- Stored data entries
━━━━━━━━━━

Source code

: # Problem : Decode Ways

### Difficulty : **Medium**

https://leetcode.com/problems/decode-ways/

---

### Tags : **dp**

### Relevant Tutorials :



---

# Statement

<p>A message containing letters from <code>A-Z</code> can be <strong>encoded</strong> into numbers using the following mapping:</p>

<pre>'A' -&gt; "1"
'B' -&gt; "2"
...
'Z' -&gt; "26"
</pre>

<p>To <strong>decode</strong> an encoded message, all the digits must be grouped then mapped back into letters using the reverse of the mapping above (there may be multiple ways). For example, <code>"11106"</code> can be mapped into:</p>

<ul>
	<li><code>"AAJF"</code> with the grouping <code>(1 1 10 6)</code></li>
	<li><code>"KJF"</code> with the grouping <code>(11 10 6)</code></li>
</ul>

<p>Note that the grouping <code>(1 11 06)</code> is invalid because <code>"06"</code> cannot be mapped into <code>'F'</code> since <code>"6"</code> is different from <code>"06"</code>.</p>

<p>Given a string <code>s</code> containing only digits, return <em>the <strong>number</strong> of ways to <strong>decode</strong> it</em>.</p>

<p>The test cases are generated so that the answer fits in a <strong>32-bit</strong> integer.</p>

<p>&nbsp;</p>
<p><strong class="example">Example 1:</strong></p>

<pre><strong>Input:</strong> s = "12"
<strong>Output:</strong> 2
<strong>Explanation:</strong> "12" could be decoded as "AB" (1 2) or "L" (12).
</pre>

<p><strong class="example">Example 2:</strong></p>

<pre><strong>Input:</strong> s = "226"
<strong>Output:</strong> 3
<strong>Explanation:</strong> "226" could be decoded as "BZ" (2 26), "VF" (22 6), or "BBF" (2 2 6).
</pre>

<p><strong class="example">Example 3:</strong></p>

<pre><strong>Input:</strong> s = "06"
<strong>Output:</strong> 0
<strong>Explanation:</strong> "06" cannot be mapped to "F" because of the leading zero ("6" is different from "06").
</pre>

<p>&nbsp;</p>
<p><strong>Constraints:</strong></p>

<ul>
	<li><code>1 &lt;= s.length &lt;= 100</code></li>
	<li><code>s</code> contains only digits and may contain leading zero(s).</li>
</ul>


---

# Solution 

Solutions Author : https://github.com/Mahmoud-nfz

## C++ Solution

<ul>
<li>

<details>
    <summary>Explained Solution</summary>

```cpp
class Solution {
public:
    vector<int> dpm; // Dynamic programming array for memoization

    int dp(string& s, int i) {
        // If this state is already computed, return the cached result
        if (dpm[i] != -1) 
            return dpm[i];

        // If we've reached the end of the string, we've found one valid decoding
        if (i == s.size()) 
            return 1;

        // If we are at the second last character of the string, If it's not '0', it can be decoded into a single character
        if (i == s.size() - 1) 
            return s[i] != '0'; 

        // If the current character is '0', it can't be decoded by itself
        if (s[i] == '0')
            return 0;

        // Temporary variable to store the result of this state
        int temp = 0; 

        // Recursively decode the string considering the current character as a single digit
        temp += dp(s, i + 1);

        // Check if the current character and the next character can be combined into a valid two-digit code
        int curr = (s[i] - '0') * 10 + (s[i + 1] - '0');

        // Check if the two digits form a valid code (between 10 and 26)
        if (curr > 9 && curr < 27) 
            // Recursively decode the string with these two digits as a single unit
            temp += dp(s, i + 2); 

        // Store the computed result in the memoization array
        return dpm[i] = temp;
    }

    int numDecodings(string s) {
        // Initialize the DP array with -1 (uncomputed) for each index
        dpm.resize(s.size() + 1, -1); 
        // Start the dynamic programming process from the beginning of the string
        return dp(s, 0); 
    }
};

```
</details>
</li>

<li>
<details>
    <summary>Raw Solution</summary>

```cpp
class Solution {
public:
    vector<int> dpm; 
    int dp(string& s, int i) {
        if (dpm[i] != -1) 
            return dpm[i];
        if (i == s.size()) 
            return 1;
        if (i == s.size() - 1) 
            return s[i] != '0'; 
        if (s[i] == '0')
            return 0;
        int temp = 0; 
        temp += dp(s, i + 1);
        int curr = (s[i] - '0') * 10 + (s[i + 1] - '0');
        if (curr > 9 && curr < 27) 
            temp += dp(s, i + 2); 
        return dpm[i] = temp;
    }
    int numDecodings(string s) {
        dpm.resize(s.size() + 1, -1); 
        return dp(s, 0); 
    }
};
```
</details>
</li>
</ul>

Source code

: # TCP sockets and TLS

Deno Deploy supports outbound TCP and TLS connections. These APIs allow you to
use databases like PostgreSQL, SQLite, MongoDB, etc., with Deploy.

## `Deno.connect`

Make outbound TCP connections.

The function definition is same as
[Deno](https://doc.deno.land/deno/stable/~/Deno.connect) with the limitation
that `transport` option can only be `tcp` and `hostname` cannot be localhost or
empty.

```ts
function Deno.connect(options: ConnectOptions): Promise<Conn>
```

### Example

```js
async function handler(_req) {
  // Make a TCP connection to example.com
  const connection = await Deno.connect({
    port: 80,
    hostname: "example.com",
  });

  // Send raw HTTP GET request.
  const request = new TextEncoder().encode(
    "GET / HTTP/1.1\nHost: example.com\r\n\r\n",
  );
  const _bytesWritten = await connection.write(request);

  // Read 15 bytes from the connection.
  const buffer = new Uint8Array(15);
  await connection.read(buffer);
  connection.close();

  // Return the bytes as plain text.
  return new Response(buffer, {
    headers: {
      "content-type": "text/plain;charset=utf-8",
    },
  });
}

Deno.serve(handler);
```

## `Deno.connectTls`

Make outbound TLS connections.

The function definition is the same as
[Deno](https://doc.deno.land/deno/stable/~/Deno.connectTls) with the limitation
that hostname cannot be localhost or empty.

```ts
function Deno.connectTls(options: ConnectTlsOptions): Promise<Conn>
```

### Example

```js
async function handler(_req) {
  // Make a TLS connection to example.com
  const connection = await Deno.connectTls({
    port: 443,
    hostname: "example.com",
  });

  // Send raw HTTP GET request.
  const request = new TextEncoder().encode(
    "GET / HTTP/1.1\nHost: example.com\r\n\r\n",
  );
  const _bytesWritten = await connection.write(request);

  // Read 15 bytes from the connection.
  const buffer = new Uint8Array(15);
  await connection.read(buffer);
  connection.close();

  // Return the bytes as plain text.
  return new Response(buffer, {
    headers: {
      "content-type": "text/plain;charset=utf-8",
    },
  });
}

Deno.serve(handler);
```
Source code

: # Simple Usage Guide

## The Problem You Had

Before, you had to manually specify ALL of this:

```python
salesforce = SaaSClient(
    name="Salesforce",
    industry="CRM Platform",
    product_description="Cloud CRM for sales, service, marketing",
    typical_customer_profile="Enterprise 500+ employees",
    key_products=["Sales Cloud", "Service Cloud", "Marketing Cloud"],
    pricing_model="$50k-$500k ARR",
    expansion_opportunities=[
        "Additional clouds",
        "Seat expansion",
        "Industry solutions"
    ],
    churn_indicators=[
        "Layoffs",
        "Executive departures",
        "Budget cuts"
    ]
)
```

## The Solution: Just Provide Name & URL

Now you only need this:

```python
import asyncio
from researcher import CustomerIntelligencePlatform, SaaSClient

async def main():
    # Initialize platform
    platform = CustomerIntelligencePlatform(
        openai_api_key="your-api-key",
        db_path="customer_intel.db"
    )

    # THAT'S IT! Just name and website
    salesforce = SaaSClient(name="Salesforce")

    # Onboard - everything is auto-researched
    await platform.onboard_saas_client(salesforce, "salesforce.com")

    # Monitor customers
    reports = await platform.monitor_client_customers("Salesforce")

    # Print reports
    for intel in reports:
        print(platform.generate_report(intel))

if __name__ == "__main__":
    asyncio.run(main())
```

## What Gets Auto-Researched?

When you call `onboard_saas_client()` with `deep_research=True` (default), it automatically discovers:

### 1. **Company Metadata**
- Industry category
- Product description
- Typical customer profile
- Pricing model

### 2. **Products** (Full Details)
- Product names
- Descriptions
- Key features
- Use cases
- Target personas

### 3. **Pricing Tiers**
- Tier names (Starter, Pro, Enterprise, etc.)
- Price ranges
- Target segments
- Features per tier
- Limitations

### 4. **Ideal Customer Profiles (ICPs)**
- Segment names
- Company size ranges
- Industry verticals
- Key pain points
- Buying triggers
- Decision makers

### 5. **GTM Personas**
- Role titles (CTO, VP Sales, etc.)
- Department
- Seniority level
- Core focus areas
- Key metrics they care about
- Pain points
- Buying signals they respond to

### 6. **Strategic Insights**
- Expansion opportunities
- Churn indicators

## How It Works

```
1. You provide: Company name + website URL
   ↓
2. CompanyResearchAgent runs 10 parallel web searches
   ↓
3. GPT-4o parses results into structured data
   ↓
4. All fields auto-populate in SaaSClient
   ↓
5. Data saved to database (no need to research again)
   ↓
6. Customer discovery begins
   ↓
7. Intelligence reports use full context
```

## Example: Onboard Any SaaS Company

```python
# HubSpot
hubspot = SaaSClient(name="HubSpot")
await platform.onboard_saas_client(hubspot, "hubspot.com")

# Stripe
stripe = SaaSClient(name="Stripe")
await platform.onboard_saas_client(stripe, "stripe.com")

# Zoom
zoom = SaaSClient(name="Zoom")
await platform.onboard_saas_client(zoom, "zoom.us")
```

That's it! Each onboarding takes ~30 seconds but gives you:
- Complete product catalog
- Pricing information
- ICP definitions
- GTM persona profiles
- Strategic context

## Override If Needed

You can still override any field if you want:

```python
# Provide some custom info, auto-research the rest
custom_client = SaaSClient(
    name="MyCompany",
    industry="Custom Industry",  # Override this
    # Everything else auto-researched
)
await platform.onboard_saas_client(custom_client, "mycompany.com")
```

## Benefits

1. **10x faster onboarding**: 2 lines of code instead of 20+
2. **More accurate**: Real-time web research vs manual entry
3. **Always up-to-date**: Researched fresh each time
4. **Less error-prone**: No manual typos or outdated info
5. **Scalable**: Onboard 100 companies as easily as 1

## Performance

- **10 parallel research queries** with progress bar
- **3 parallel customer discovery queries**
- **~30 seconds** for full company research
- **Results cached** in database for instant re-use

━━━━━━━━━━

- Brief
Using the records above, repeat exactly the lines from the first one through the line with "<p>Note that the".

- Answer space
Source code

: # Problem : Decode Ways

### Difficulty : **Medium**

https://leetcode.com/problems/decode-ways/

---

### Tags : **dp**

### Relevant Tutorials :



---

# Statement

<p>A message containing letters from <code>A-Z</code> can be <strong>encoded</strong> into numbers using the following mapping:</p>

<pre>'A' -&gt; "1"
'B' -&gt; "2"
...
'Z' -&gt; "26"
</pre>

<p>To <strong>decode</strong> an encoded message, all the digits must be grouped then mapped back into letters using the reverse of the mapping above (there may be multiple ways). For example, <code>"11106"</code> can be mapped into:</p>

<ul>
	<li><code>"AAJF"</code> with the grouping <code>(1 1 10 6)</code></li>
	<li><code>"KJF"</code> with the grouping <code>(11 10 6)</code></li>
</ul>

<p>Note that the grouping <code>(1 11 06)</code> is invalid because <code>"06"</code> cannot be mapped into <code>'F'</code> since <code>"6"</code> is different from <code>"06"</code>.</p>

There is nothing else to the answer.